DyFCLT: Dynamic Frequency-Decoupled Cross-Modal Learning Transformer for Multimodal Tiny Object Detection
Abstract
Multimodal tiny object detection plays a critical role in real-world applications. However, detecting tiny objects remains challenging due to environmental complexities. While recent methods leverage spatial multi-scale representations or frequency-domain enhancements, most focus solely on visible images and overlook complementary multimodal frequency cues. This paper explores how to effectively harness cross-modal frequency information for infrared–visible tiny object detection.
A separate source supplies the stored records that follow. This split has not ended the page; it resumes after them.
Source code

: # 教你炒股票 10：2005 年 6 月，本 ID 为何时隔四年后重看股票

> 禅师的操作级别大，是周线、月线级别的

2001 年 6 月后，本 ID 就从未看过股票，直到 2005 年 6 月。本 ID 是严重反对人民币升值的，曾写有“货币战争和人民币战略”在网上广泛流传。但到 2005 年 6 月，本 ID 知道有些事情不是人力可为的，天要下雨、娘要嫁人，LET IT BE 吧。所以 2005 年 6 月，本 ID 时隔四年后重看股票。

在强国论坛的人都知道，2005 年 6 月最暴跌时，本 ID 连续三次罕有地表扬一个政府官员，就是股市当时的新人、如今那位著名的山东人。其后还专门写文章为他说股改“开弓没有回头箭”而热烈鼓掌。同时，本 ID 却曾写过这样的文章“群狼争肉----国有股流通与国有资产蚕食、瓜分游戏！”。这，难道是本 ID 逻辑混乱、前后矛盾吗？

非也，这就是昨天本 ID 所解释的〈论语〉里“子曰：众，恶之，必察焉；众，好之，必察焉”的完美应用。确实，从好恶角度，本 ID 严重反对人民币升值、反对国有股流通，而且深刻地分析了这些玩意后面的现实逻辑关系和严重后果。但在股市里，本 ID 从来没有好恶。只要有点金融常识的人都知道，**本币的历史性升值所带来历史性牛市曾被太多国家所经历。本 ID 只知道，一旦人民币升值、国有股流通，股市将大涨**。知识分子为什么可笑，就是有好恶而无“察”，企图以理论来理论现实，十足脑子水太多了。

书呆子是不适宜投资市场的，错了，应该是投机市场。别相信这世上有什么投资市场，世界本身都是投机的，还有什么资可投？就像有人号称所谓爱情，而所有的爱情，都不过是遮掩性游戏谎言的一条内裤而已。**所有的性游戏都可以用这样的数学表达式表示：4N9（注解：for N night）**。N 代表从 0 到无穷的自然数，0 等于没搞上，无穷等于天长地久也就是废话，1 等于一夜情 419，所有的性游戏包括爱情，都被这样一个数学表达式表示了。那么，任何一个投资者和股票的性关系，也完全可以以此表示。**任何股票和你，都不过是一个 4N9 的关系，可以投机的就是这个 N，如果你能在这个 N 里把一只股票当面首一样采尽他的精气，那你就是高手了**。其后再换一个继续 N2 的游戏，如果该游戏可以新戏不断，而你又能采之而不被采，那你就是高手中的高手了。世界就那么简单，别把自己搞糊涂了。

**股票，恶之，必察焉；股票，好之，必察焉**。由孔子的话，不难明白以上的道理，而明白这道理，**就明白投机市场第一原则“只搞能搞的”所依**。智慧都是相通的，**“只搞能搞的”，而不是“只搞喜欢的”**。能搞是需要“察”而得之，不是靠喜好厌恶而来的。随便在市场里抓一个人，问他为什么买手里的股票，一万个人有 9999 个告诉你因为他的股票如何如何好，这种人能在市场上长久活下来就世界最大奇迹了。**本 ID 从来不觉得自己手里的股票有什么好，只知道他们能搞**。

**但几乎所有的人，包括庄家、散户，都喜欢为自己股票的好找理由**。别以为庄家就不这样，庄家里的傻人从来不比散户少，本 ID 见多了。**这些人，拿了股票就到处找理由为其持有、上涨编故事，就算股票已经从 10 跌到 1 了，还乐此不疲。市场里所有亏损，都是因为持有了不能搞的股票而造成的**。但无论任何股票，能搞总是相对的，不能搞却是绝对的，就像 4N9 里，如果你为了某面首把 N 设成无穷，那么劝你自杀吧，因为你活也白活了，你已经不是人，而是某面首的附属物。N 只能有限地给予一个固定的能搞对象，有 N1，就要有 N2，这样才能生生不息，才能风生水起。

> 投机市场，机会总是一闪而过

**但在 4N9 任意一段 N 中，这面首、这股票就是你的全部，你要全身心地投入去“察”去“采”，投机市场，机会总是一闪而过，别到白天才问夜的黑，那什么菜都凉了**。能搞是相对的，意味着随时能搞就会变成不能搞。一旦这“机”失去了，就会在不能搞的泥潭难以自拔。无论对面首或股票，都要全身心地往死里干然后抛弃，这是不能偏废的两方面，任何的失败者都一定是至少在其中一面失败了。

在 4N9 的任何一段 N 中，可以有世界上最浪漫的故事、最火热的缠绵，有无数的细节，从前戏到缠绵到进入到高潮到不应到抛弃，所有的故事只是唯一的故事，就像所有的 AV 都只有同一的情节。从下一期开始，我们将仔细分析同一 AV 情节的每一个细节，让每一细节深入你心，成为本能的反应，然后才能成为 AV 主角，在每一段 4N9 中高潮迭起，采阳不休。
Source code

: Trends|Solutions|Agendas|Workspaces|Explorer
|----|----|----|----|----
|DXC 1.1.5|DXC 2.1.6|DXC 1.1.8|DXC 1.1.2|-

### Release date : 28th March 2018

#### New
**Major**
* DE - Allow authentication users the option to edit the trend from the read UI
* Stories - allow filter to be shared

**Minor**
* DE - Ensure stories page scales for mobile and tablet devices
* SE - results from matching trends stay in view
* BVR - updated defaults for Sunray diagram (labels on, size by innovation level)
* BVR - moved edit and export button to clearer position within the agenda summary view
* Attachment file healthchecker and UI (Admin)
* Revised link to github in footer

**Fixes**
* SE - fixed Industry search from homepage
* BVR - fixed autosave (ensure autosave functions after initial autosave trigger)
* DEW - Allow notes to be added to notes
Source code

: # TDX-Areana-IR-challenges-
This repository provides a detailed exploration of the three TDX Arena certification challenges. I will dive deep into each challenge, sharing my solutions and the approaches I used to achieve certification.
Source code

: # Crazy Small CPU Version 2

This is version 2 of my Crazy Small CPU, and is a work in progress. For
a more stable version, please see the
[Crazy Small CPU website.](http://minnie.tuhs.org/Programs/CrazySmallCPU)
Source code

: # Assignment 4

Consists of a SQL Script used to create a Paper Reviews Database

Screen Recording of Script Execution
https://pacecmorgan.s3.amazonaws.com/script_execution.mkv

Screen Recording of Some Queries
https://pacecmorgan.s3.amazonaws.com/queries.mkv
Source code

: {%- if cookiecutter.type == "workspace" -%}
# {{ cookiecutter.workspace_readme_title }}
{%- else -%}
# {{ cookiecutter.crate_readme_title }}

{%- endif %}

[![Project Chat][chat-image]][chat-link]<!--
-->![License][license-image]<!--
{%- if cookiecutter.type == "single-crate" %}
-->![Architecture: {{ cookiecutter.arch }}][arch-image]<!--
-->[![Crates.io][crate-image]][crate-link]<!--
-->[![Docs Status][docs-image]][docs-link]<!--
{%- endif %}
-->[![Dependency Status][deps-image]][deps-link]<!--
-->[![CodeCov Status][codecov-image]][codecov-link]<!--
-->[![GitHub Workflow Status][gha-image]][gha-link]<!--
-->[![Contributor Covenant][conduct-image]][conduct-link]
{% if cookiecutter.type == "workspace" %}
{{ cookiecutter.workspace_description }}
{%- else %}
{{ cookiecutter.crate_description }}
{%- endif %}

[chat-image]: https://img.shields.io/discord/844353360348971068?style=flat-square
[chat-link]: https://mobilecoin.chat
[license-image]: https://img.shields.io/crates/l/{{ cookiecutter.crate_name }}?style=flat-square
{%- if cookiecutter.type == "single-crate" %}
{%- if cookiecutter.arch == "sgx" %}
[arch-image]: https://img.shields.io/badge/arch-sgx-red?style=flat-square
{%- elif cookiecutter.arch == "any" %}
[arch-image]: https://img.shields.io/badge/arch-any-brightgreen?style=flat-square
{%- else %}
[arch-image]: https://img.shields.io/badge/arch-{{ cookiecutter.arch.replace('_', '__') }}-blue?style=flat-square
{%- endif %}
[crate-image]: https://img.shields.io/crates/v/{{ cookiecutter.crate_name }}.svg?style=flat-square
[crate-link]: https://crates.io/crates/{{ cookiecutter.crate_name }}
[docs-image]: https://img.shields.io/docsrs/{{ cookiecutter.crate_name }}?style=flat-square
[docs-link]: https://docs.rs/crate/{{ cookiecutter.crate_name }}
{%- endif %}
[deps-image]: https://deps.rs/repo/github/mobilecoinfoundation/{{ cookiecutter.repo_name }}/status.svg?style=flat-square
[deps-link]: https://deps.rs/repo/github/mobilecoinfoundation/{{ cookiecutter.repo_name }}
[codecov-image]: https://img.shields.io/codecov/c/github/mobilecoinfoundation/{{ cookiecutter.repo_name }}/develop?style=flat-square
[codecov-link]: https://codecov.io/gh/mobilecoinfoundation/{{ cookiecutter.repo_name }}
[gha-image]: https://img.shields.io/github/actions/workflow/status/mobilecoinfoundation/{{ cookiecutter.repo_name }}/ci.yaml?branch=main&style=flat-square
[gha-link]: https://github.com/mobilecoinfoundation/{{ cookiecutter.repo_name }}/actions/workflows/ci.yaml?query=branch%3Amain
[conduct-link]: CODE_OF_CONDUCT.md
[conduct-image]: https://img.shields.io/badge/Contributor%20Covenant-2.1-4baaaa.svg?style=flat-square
Through frequency characteristic analysis, we observe that tiny objects exhibit rich mid- and high-frequency energy across both modalities, motivating the design of a Dynamic Frequency-decoupled Cross-modal Learning Transformer (DyFCLT). Our approach introduces a Dynamic Frequency-Band Decoupled Cross-Modal Attention (DFCA) mechanism to extract and interact frequency components across modalities. To suppress noise while enhancing foreground signals, a Selective Smoothing Enhancement (SSE) strategy is proposed, which smoothes background interference and guides multi-scale feature fusion. DFCA and SSE collaborate to achieve synergistic enrichment and refinement of cross-modal features. Extensive experiments on two tiny-object benchmarks and one general-scale benchmark demonstrate that DyFCLT sets new state-of-the-art results, outperforming prior leading methods by significant margins and exhibiting strong generalization across scales and scenarios.